Feb. 11, 2004 | The undercover cop introduced herself to the
activists from the Colorado Coalition Against the War in Iraq as
Chris Hoffman, but her real name was Chris Hurley. Last March, she
arrived at a nonviolence training session in Denver, along with
another undercover officer, Brad Wanchisen, whom she introduced as
her boyfriend. The session, held at the Escuela Tlatelolco, a Denver
private school, was organized to prepare activists for a sit-in at
the Buckley Air National Guard Base the next day, March 15. Hurley
said she wanted to participate. She said she was willing to get
arrested for the cause of peace. In fact, she did get arrested. She
was just never charged. The activists she protested with wouldn't
find out why for months.

Chris Hurley was just one of many cops all over the country who went
undercover to spy on antiwar protesters last year. Nonviolent antiwar
groups in Fresno, Calif., Grand Rapids, Mich., and Albuquerque, N.M.,
have all been infiltrated or surveilled by undercover police
officers. Shortly after the Buckley protest, the Boulder group was
infiltrated a second time, by another pair of police posing as an
activist couple.

Meanwhile, protesters arrested at antiwar demonstrations in New York
last spring were extensively questioned about their political
associations, and their answers were entered into databases. And last
week, a federal prosecutor in Des Moines, Iowa, obtained a subpoena
demanding that Drake University turn over records from an antiwar
conference called "Stop the Occupation! Bring the Iowa Guard Home!"
that the school's chapter of the National Lawyers Guild, a civil
libertarian legal group, hosted on Nov. 15 of last year, the day
before a protest at the Iowa National Guard headquarters. Among the
information the government sought was the names of the leaders of the
Drake University Chapter of the National Lawyers Guild, its records
dating back to January of 2002, and the names of everyone who
attended the "Stop the Occupation!" conference. Four antiwar
activists also received subpoenas in the investigation.

On Tuesday, after a national outcry, the U.S. Attorney's Office
canceled the subpoenas. Still, says Bruce Nestor, a former president
of the National Lawyers Guild who is serving as the Drake chapter's
attorney, "We're concerned that some type of investigation is
ongoing."

In the early 1970s, after the exposure of COINTELPRO, a program of
widespread FBI surveillance and sabotage of political dissidents,
reforms were put in place to prevent the government from spying on
political groups when there was no suspicion of criminal activity.
But once again, protesters throughout America are being watched,
often by police who are supposed to be investigating terrorism. Civil
disobedience, seen during peaceful times as the honorable legacy of
heroes like Gandhi and Martin Luther King Jr., is being treated as
terrorism's cousin, and the government claims to be justified in
infiltrating any meeting where it's even discussed. It's too early to
tell if America is entering a repeat of the COINTELPRO era.
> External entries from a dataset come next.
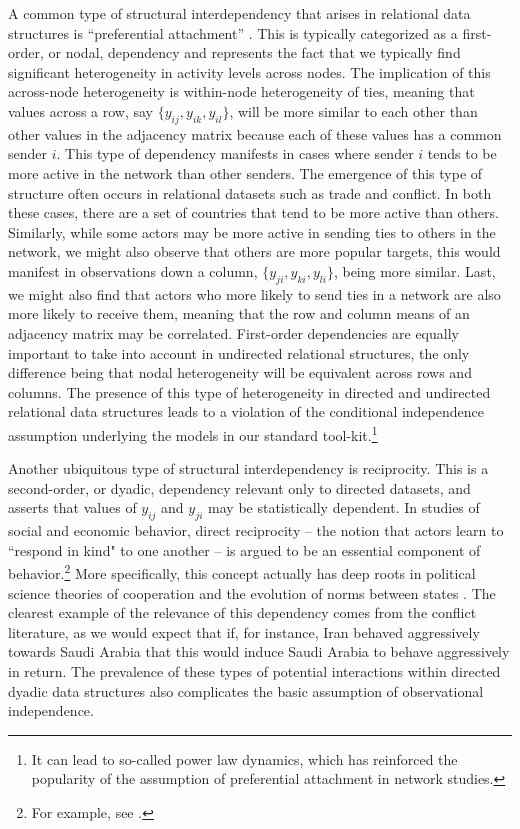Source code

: A common type of structural interdependency that arises in relational data structures is ``preferential attachment'' \citep{barabasi:reka:1999,reka:etal:1999}. This is typically categorized as a first-order, or nodal, dependency and represents the fact that we typically find significant heterogeneity in activity levels across nodes. The implication of this across-node heterogeneity is within-node heterogeneity of ties, meaning that values across a row, say $\{y_{ij},y_{ik},y_{il}\}$, will be more similar to each other than other values in the adjacency matrix because each of these values has a common sender $i$. This type of dependency manifests in cases where sender $i$ tends to be more active in the network than other senders. The emergence of this type of structure often occurs in relational datasets such as trade and conflict. In both these cases, there are a set of countries that tend to be more active than others. Similarly, while some actors may be more active in sending ties to others in the network, we might also observe that others are more popular targets, this would manifest in observations down a column, $\{y_{ji},y_{ki},y_{li}\}$, being more similar. Last, we might also find that actors who more likely to send ties in a network are also more likely to receive them, meaning that the row and column means of an adjacency matrix may be correlated. First-order dependencies are equally important to take into account in undirected relational structures, the only difference being that nodal heterogeneity will be equivalent across rows and columns. The presence of this type of heterogeneity in directed and undirected relational data structures leads to a violation of the conditional independence assumption underlying the models in our standard tool-kit.\footnote{It can lead to so-called power law dynamics, which has reinforced the popularity of the assumption of preferential attachment in network studies.}

Another ubiquitous type of structural interdependency is reciprocity. This is a second-order, or dyadic, dependency relevant only to directed datasets, and asserts that values of $y_{ij}$ and $y_{ji}$ may be statistically dependent. In studies of social and economic behavior, direct reciprocity -- the notion that actors learn to ``respond in kind" to one another -- is argued to be an essential component of behavior.\footnote{For example, see \cite{bolton:1998, cox:2007}.} More specifically, this concept actually has deep roots in political science theories of cooperation and the evolution of norms between states \citep{richardson:1960,choucri:north:1972,keohane:1989,rajmaira:ward:1990,goldstein:freem:1990,goldstein:freeman:1991,ward:rajmair:1992,brandt:etal:2008}.  The clearest example of the relevance of this dependency comes from the conflict literature, as we would expect that if, for instance, Iran behaved aggressively towards Saudi Arabia that this would induce Saudi Arabia to behave aggressively in return. The prevalence of these types of potential interactions within directed dyadic data structures also complicates the basic assumption of observational independence.

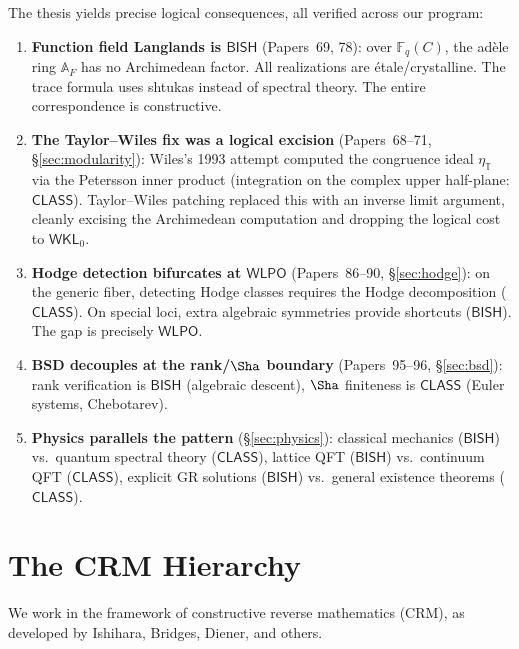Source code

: \documentclass[11pt,a4paper]{article}
\theoremstyle{plain}
\theoremstyle{definition}
\newcommand{\BISH}{\textsf{BISH}}
\newcommand{\WKL}{\textsf{WKL}_0}
\newcommand{\WLPO}{\textsf{WLPO}}
\newcommand{\CLASS}{\textsf{CLASS}}
\newcommand{\F}{\mathbb{F}}
\newcommand{\A}{\mathbb{A}}
\begin{document}
The thesis yields precise logical consequences, all verified across our program:
\begin{enumerate}[label=(\roman*)]
\item \textbf{Function field Langlands is $\BISH$} (Papers~69, 78): over $\F_q(C)$, the ad\`ele ring $\A_F$ has no Archimedean factor. All realizations are \'etale/crystalline. The trace formula uses shtukas instead of spectral theory. The entire correspondence is constructive.

\item \textbf{The Taylor--Wiles fix was a logical excision} (Papers~68--71, \S\ref{sec:modularity}): Wiles's 1993 attempt computed the congruence ideal $\eta_\mathbb{T}$ via the Petersson inner product (integration on the complex upper half-plane: $\CLASS$). Taylor--Wiles patching replaced this with an inverse limit argument, cleanly excising the Archimedean computation and dropping the logical cost to $\WKL$.

\item \textbf{Hodge detection bifurcates at $\WLPO$} (Papers~86--90, \S\ref{sec:hodge}): on the generic fiber, detecting Hodge classes requires the Hodge decomposition ($\CLASS$). On special loci, extra algebraic symmetries provide shortcuts ($\BISH$). The gap is precisely $\WLPO$.

\item \textbf{BSD decouples at the rank/$\Sha$ boundary} (Papers~95--96, \S\ref{sec:bsd}): rank verification is $\BISH$ (algebraic descent), $\Sha$ finiteness is $\CLASS$ (Euler systems, Chebotarev). 

\item \textbf{Physics parallels the pattern} (\S\ref{sec:physics}): classical mechanics ($\BISH$) vs.\ quantum spectral theory ($\CLASS$), lattice QFT ($\BISH$) vs.\ continuum QFT ($\CLASS$), explicit GR solutions ($\BISH$) vs.\ general existence theorems ($\CLASS$).
\end{enumerate}


\section{The CRM Hierarchy}\label{sec:crm}

We work in the framework of constructive reverse mathematics (CRM), as developed by Ishihara, Bridges, Diener, and others. 
\end{document}
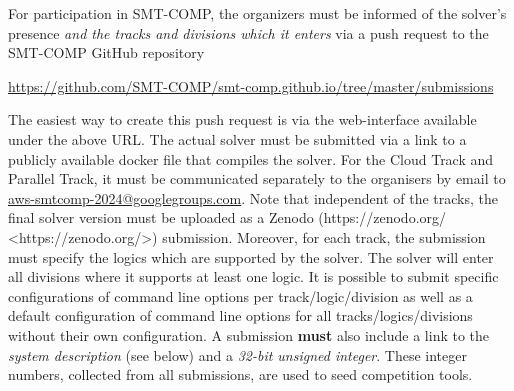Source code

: \documentclass[12pt]{article}
\newcommand{\paralleltrack}{Parallel Track\xspace}
\newcommand{\cloudtrack}{Cloud Track\xspace}
\begin{document}
%
For participation in SMT-COMP, the organizers must be informed of the solver's presence
\emph{and the tracks and divisions which it enters} via a push request
to the SMT-COMP GitHub repository
\begin{center}
  \url{https://github.com/SMT-COMP/smt-comp.github.io/tree/master/submissions}
\end{center}
The easiest way to create this push request is via the web-interface available under
the above URL. The actual solver must be submitted via a link to a publicly available
docker file that compiles the solver. For the \cloudtrack{} and \paralleltrack{},
it must be communicated separately to the organisers by email to
\href{mailto:aws-smtcomp-2024@googlegroups.com}{aws-smtcomp-2024@googlegroups.com}.
Note that independent of the tracks, the final solver version must be uploaded as a Zenodo
(https://zenodo.org/ <https://zenodo.org/>) submission.
Moreover, for each track, the submission must specify the logics which are
supported by the solver. The solver will enter all divisions where it
supports at least one logic. It is possible to submit specific configurations
of command line  options per track/logic/division as well as a default configuration
of command line options for all tracks/logics/divisions without their own configuration.
A submission \textbf{must} also include a link to the \emph{system description} (see below)
and a \emph{32-bit unsigned integer}. These integer numbers, collected from all
submissions, are used to seed competition tools.
\end{document}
But
Jeffrey Fogel, legal director of the Center for Constitutional Law in
Manhattan, says, "There are certainly enough warning signs out there
that we may be."

As a new round of protests approaches -- including worldwide antiwar
demonstrations on March 20 and massive anti-Bush actions during the
Republican National Convention in August and September -- experts say
the surveillance is likely to increase. "The government is taking an
increasingly hostile stance toward protesters," says Michael Avery,
president of the National Lawyers Guild and a professor of
constitutional law at Suffolk University. In the run-up to the
Republican Convention, he says, "I'm sure the government will be
attempting to infiltrate political groups. They may send agent
provocateurs into political groups. They're no doubt compiling
reports on people. We have to stand up against that."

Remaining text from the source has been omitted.